It should correct over the short-medium term. The unemployment rate could still decline few more points, before resuming the long-term uptrend
After three good months above 200,000, employment underperformed again
from March to May. Is the recent weakness temporary or just the beginning of a negative spiral? According to the study of cycles, the unemployment rate could tick down few more points to 8.0%-7.8%, before resuming the long-term uptrend. Since 1948, the unemployment rate had two bullish cycles (1952/61, 1969/1982). Movements lasted for 9/13 years and extended 63%-67% top/bottom. They all climbed in three distinct waves, before collapsing. Within these secular bull-cycles, the unemployment rate topped/bottomed every 4/6 years. Corrections have instead continued for 1/3 years top/bottom. How would it fit in today’s scenario? Unemployment began in 2000. It topped in 2003, bottomed in 2007 and completed the second wave in 2009. It extended for 60% top/bottom. A third and final wave is still lacking. It could be expected between 2012/2013, if history repeats itself. In effect, the Fed appears to be hesitant over the measures to take during the next meeting of June 19/20. Mr. Bernanke said rapid gains in the economy are necessary to achieve more improvement in the job market. Consequently, bold actions might be necessary. However, they require a close consensus, which is difficult to build in such a short period of time.
The best choice would be to wait for more signs of weakness before promoting Q3 or a further maturity extension program. In fact, the former would also stimulate inflation, while the latter could not be that beneficial for the economy with yields so low.The U.S economy has lost momentum, but still has the capacity to overcome the challenge. The G.D.P. only suffered a limited slowdown, after the positive results shown in the first part of the year. On other hand, the employment sector of the I.S.M. survey gave back almost 6 points from January to May. Nonetheless, actual numbers are coherent with a monthly job creation of about 150,000. Finally, corporate earnings are still trending. The major obstacle is set by the so called “fiscal cliff” at the beginning of 2013, when many tax reductions will expire and the budget cut passed in 2011 will take effect. The next Administration should correct the issue in the shortest period of time. In this volatile environment, the U.S. dollar maintains its safe-haven status, but the market appears to be overbought. The U.S. dollar index is bouncing against two major resistance lines. Futures funds have massively bought the dollar.

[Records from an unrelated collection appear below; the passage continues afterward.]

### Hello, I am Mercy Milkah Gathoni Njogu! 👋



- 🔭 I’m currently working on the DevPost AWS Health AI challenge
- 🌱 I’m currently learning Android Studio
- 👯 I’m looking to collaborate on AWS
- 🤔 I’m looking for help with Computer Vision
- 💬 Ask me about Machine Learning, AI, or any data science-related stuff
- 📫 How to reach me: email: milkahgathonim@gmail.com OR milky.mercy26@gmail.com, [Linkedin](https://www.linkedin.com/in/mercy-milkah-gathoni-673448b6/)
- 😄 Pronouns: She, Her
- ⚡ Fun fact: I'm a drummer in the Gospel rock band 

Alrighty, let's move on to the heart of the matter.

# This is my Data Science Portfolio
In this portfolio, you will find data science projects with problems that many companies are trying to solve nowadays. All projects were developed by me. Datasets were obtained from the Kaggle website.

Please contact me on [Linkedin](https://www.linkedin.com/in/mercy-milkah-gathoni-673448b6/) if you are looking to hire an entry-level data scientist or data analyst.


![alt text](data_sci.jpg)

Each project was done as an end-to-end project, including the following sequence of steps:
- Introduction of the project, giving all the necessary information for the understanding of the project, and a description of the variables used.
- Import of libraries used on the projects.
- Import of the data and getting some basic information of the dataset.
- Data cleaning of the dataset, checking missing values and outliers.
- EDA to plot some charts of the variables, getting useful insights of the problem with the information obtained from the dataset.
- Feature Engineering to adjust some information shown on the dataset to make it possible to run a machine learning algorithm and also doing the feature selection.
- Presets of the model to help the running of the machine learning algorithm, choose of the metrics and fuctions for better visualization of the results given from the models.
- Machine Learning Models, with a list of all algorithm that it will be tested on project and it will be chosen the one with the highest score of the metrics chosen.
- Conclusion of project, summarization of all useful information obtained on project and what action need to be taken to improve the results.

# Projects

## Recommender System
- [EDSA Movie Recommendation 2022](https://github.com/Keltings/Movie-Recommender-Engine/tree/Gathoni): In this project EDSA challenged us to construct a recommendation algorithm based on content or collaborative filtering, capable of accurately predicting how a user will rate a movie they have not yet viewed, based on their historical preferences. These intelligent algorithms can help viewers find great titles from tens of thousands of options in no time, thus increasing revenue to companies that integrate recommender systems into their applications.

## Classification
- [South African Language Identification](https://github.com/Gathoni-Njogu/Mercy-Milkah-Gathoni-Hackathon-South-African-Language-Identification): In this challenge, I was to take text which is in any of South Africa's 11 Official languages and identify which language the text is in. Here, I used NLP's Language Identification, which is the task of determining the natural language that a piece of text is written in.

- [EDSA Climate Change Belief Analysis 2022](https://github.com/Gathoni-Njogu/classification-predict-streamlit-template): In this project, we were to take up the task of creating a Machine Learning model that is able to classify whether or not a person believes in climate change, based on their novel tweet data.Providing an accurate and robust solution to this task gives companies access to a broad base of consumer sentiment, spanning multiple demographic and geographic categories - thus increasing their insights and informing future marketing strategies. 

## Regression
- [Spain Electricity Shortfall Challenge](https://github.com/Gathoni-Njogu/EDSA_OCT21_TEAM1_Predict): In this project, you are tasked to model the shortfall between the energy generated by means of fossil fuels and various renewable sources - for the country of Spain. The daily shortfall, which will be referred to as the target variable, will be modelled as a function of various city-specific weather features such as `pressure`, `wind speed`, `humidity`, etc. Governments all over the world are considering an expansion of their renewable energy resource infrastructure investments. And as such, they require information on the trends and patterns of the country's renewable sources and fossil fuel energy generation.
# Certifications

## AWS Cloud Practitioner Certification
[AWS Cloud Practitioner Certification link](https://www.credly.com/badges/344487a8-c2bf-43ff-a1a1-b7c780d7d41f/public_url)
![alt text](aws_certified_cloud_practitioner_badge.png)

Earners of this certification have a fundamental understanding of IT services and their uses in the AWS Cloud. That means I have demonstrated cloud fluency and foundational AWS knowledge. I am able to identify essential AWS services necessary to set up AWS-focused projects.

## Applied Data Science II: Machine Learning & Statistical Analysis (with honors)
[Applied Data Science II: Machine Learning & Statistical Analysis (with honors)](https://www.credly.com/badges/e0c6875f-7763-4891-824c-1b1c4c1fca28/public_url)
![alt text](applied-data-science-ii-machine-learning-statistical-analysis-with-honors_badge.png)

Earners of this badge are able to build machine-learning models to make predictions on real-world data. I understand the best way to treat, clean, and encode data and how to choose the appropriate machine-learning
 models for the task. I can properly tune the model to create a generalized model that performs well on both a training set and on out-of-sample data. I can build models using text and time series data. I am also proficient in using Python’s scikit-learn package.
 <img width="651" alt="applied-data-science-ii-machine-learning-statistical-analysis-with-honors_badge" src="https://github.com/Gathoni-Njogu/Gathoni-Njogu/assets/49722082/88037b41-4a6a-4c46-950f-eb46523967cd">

German’s growth is fading?
After months of superior performance, troubles of the euro zone are beginning to weigh on the German economy. In April, manufacturing production showed the deepest contraction (-2.4% month to month) since 2009. All sectors were weak, particularly consumer and capital goods. Industrial production fell instead 2.2% month to month, as construction slumped 6% in April. Industrial production has been declining since July 2011. The contraction in manufacturing orders might anticipate weaker numbers in the months ahead. Exports are not trending anymore. They declined 1.7% m/m in April.
What could happen now? The European Central Bank said its decisions on important policy rates are based on inflationary trends. Well, inflation should remain subdued for few more months and could move below E.C.B. target of 2.0%. So, a cut of 25/50 basis points is in the cards. Nevertheless, these moves are only the tip of the iceberg. The E.U. and the European governments are expected to implement radical reforms. The size of the EMS and EFSF must be increased. A closer fiscal on political union is mandatory. As an example, the Redemption Fund could help sterilize debts for a few decades. Finally, lending to the private sectors is mild and decreasing. As a result, growth should be supported.
Europe versus Japan: a different treatment?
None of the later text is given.